[DATASET ENTRIES Boundary: Start]

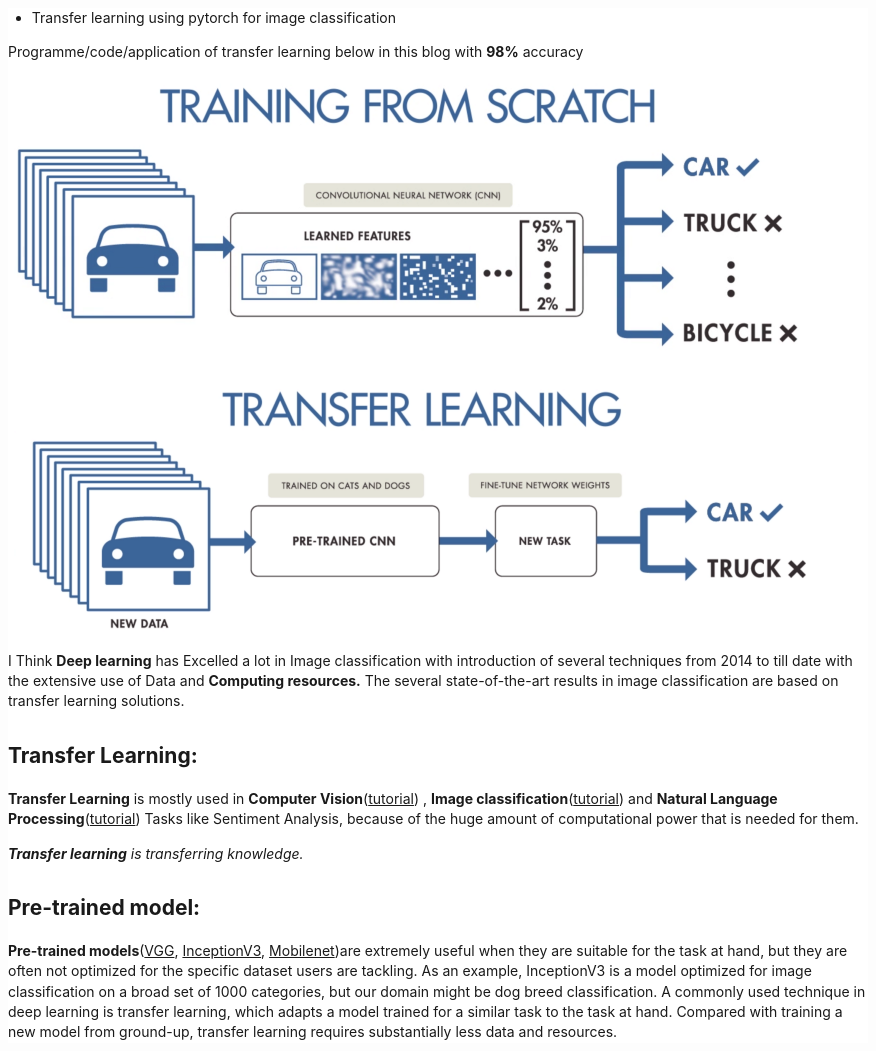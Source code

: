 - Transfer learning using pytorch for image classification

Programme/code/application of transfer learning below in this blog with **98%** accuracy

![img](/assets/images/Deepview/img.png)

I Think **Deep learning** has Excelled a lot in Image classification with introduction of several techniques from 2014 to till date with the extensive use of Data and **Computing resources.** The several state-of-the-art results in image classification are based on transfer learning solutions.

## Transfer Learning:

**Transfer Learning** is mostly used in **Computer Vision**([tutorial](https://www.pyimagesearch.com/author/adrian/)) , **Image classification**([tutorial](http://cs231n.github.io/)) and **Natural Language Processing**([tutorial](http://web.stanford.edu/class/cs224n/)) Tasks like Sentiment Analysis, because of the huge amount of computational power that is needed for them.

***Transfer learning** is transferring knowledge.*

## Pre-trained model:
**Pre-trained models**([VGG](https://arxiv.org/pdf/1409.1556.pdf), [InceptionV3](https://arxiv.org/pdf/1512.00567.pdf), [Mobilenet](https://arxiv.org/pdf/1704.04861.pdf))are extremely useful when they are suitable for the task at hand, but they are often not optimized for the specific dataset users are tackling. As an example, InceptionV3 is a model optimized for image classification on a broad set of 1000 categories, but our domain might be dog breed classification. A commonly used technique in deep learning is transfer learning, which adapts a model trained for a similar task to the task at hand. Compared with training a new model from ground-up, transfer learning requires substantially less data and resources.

[DATASET ENTRIES Boundary: End]

Pictures stay out of the copy; please restate every record above exactly.

Source code

: - Transfer learning using pytorch for image classification

Programme/code/application of transfer learning below in this blog with **98%** accuracy

![img](/assets/images/Deepview/img.png)

I Think **Deep learning** has Excelled a lot in Image classification with introduction of several techniques from 2014 to till date with the extensive use of Data and **Computing resources.** The several state-of-the-art results in image classification are based on transfer learning solutions.

## Transfer Learning:

**Transfer Learning** is mostly used in **Computer Vision**([tutorial](https://www.pyimagesearch.com/author/adrian/)) , **Image classification**([tutorial](http://cs231n.github.io/)) and **Natural Language Processing**([tutorial](http://web.stanford.edu/class/cs224n/)) Tasks like Sentiment Analysis, because of the huge amount of computational power that is needed for them.

***Transfer learning** is transferring knowledge.*

## Pre-trained model:
**Pre-trained models**([VGG](https://arxiv.org/pdf/1409.1556.pdf), [InceptionV3](https://arxiv.org/pdf/1512.00567.pdf), [Mobilenet](https://arxiv.org/pdf/1704.04861.pdf))are extremely useful when they are suitable for the task at hand, but they are often not optimized for the specific dataset users are tackling. As an example, InceptionV3 is a model optimized for image classification on a broad set of 1000 categories, but our domain might be dog breed classification. A commonly used technique in deep learning is transfer learning, which adapts a model trained for a similar task to the task at hand. Compared with training a new model from ground-up, transfer learning requires substantially less data and resources.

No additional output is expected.